Murder Case Raises Questions about Memphis Police Practices

Emily Lurie
November 20, 2010

The practices of the Memphis (TN) Police Department surrounding the recording of confessions have come into the spotlight recently with the case of Jessie Dotson. Dotson was convicted and sentenced to death in October for the 2008 murder of six people, including his brother and two nephews. His confession was featured on the A&E program The First 48, a documentary series that chronicles homicide investigations in several cities across the country.

The trial judge, however, did not allow Dotson”s confession to be admitted in court because the recording was edited by A&E for the television program, and the original version was erased. As a result, the testimony of Deputy Chief Toney Armstrong, the police officer who took the confession, was solely based on his memory. The only documentation of the confession that existed was a single paragraph from an interrogation that lasted more than five hours.

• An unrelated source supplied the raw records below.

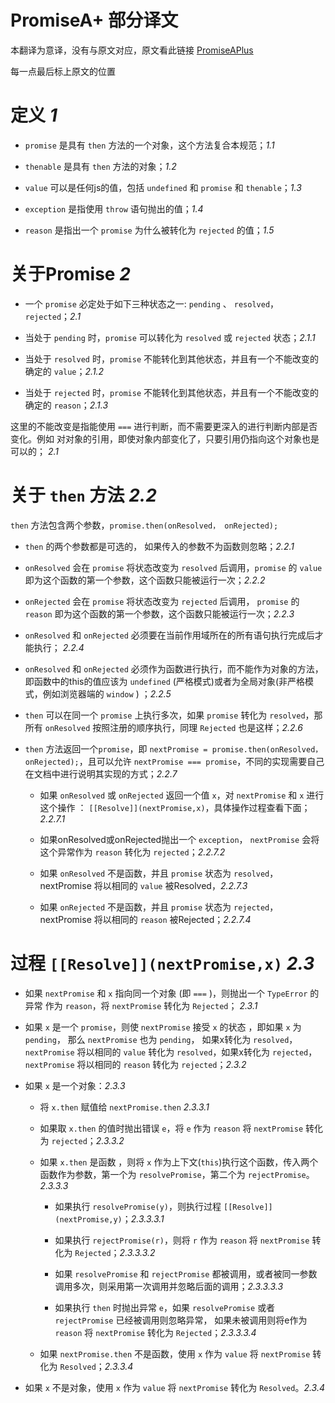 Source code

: # PromiseA+ 部分译文

本翻译为意译，没有与原文对应，原文看此链接 [PromiseAPlus](http://promisesaplus.com)

每一点最后标上原文的位置


# 定义 _1_

- `promise` 是具有 `then` 方法的一个对象，这个方法复合本规范；_1.1_

- `thenable` 是具有 `then` 方法的对象；_1.2_

- `value` 可以是任何js的值，包括 `undefined` 和 `promise` 和  `thenable`；_1.3_

- `exception` 是指使用 `throw` 语句抛出的值；_1.4_

- `reason` 是指出一个 `promise` 为什么被转化为 `rejected` 的值；_1.5_


# 关于Promise _2_

- 一个 `promise` 必定处于如下三种状态之一: `pending` 、 `resolved`， `rejected`；_2.1_

- 当处于 `pending` 时，`promise` 可以转化为 `resolved` 或 `rejected` 状态；_2.1.1_ 

- 当处于 `resolved` 时，`promise` 不能转化到其他状态，并且有一个不能改变的确定的 `value`；_2.1.2_ 

- 当处于 `rejected` 时，`promise` 不能转化到其他状态，并且有一个不能改变的确定的 `reason`；_2.1.3_ 

这里的不能改变是指能使用 `===` 进行判断，而不需要更深入的进行判断内部是否变化。例如 对对象的引用，即使对象内部变化了，只要引用仍指向这个对象也是可以的； _2.1_


# 关于 `then` 方法 _2.2_

`then` 方法包含两个参数，`promise.then(onResolved， onRejected);`

- `then` 的两个参数都是可选的， 如果传入的参数不为函数则忽略；_2.2.1_ 

- `onResolved` 会在 `promise` 将状态改变为 `resolved` 后调用，`promise` 的 `value` 即为这个函数的第一个参数，这个函数只能被运行一次；_2.2.2_

- `onRejected` 会在 `promise` 将状态改变为  `rejected` 后调用， `promise` 的 `reason` 即为这个函数的第一个参数，这个函数只能被运行一次；_2.2.3_

- `onResolved` 和 `onRejected` 必须要在当前作用域所在的所有语句执行完成后才能执行； _2.2.4_

- `onResolved` 和 `onRejected` 必须作为函数进行执行，而不能作为对象的方法，即函数中的this的值应该为 `undefined` (严格模式)或者为全局对象(非严格模式，例如浏览器端的 `window` ) ；_2.2.5_

- `then` 可以在同一个 `promise` 上执行多次，如果 `promise` 转化为 `resolved`，那所有 `onResolved` 按照注册的顺序执行，同理  `Rejected` 也是这样；_2.2.6_

- `then` 方法返回一个`promise`，即 `nextPromise = promise.then(onResolved， onRejected);`，且可以允许 `nextPromise === promise`，不同的实现需要自己在文档中进行说明其实现的方式；_2.2.7_
 
	- 如果 `onResolved` 或 `onRejected` 返回一个值 `x`，对 `nextPromise` 和 `x` 进行这个操作 ： `[[Resolve]](nextPromise,x)`，具体操作过程查看下面；_2.2.7.1_
 
	- 如果onResolved或onRejected抛出一个 `exception`， `nextPromise` 会将这个异常作为 `reason` 转化为 `rejected`；_2.2.7.2_
 
	- 如果 `onResolved` 不是函数，并且 `promise` 状态为 `resolved`，nextPromise 将以相同的 `value` 被Resolved，_2.2.7.3_
 
	- 如果 `onRejected` 不是函数，并且 `promise` 状态为 `rejected`，nextPromise 将以相同的 `reason` 被Rejected；_2.2.7.4_


# 过程 `[[Resolve]](nextPromise,x)`  _2.3_

- 如果 `nextPromise` 和 `x` 指向同一个对象 (即 `===` )，则抛出一个 `TypeError` 的异常 作为 `reason`，将 `nextPromise` 转化为  `Rejected`； _2.3.1_

- 如果 `x` 是一个 `promise`，则使 `nextPromise` 接受 `x` 的状态 ，即如果 `x` 为 `pending`， 那么 `nextPromise` 也为  `pending`， 如果x转化为  `resolved`，`nextPromise` 将以相同的 `value` 转化为  `resolved`，如果x转化为 `rejected`， `nextPromise` 将以相同的 `reason` 转化为 `rejected`；_2.3.2_

- 如果 `x` 是一个对象：_2.3.3_

	- 将 `x.then` 赋值给 `nextPromise.then`  _2.3.3.1_

	- 如果取 `x.then` 的值时抛出错误 `e`，将 `e` 作为 `reason` 将 `nextPromise` 转化为  `rejected`；_2.3.3.2_

	- 如果 `x.then` 是函数 ，则将 `x` 作为上下文(`this`)执行这个函数，传入两个函数作为参数，第一个为 `resolvePromise`，第二个为 `rejectPromise`。 _2.3.3.3_

		- 如果执行 `resolvePromise(y)`，则执行过程 `[[Resolve]](nextPromise,y)`；_2.3.3.3.1_
 
		- 如果执行 `rejectPromise(r)`，则将 `r` 作为 `reason` 将 `nextPromise` 转化为 `Rejected`；_2.3.3.3.2_
 
		- 如果 `resolvePromise` 和 `rejectPromise` 都被调用，或者被同一参数调用多次，则采用第一次调用并忽略后面的调用；_2.3.3.3.3_
 
		- 如果执行 `then` 时抛出异常 `e`，如果 `resolvePromise` 或者 `rejectPromise` 已经被调用则忽略异常， 如果未被调用则将e作为 `reason` 将 `nextPromise` 转化为 `Rejected`；_2.3.3.3.4_

	- 如果 `nextPromise.then` 不是函数，使用 `x` 作为 `value` 将 `nextPromise` 转化为 `Resolved`；_2.3.3.4_

- 如果 `x` 不是对象，使用 `x` 作为 `value` 将 `nextPromise` 转化为 `Resolved`。_2.3.4_












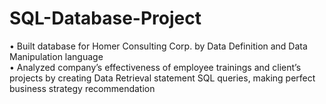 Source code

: # SQL-Database-Project
•	Built database for Homer Consulting Corp. by Data Definition and Data Manipulation language<br>
•	Analyzed company’s effectiveness of employee trainings and client’s projects by creating Data Retrieval statement SQL queries, making perfect business strategy recommendation
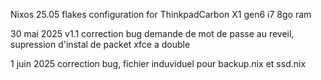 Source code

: Nixos 25.05 flakes configuration for ThinkpadCarbon X1 gen6 i7 8go ram

30 mai 2025 v1.1
    correction bug demande de mot de passe au reveil, supression d'instal de packet xfce a double
    
1 juin 2025
    correction bug, fichier induviduel pour backup.nix et ssd.nix
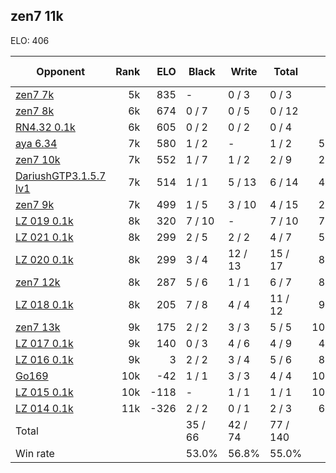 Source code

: ## zen7 11k ##

ELO: 406

Opponent | Rank | ELO | Black | Write | Total | Win rate
---------|-----:|----:|-------|-------|-------|-------:
[zen7 7k](zen7%207k.md) | 5k | 835 | - | 0 / 3 | 0 / 3 | 0.0%
[zen7 8k](zen7%208k.md) | 6k | 674 | 0 / 7 | 0 / 5 | 0 / 12 | 0.0%
[RN4.32 0.1k](RN4.32%200.1k.md) | 6k | 605 | 0 / 2 | 0 / 2 | 0 / 4 | 0.0%
[aya 6.34](aya%206.34.md) | 7k | 580 | 1 / 2 | - | 1 / 2 | 50.0%
[zen7 10k](zen7%2010k.md) | 7k | 552 | 1 / 7 | 1 / 2 | 2 / 9 | 22.2%
[DariushGTP3.1.5.7 lv1](DariushGTP3.1.5.7%20lv1.md) | 7k | 514 | 1 / 1 | 5 / 13 | 6 / 14 | 42.9%
[zen7 9k](zen7%209k.md) | 7k | 499 | 1 / 5 | 3 / 10 | 4 / 15 | 26.7%
[LZ 019 0.1k](LZ%20019%200.1k.md) | 8k | 320 | 7 / 10 | - | 7 / 10 | 70.0%
[LZ 021 0.1k](LZ%20021%200.1k.md) | 8k | 299 | 2 / 5 | 2 / 2 | 4 / 7 | 57.1%
[LZ 020 0.1k](LZ%20020%200.1k.md) | 8k | 299 | 3 / 4 | 12 / 13 | 15 / 17 | 88.2%
[zen7 12k](zen7%2012k.md) | 8k | 287 | 5 / 6 | 1 / 1 | 6 / 7 | 85.7%
[LZ 018 0.1k](LZ%20018%200.1k.md) | 8k | 205 | 7 / 8 | 4 / 4 | 11 / 12 | 91.7%
[zen7 13k](zen7%2013k.md) | 9k | 175 | 2 / 2 | 3 / 3 | 5 / 5 | 100.0%
[LZ 017 0.1k](LZ%20017%200.1k.md) | 9k | 140 | 0 / 3 | 4 / 6 | 4 / 9 | 44.4%
[LZ 016 0.1k](LZ%20016%200.1k.md) | 9k | 3 | 2 / 2 | 3 / 4 | 5 / 6 | 83.3%
[Go169](Go169.md) | 10k | -42 | 1 / 1 | 3 / 3 | 4 / 4 | 100.0%
[LZ 015 0.1k](LZ%20015%200.1k.md) | 10k | -118 | - | 1 / 1 | 1 / 1 | 100.0%
[LZ 014 0.1k](LZ%20014%200.1k.md) | 11k | -326 | 2 / 2 | 0 / 1 | 2 / 3 | 66.7%
Total | | | 35 / 66 | 42 / 74 | 77 / 140 | 
Win rate| | | 53.0% | 56.8% | 55.0% |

Dotson took the stand at his trial and testified that his confession was coerced by the Memphis Police, who held him for hours in the interrogation room. Although 18 states have passed laws requiring the recording of interrogations, Tennessee is not among them. In Memphis, according to a FOX13 report, the interrogation policy encourages the investigator always to obtain a written statement and to “paraphrase the defendant”s version of the crime if they agree to talk but refuse to sign a statement.”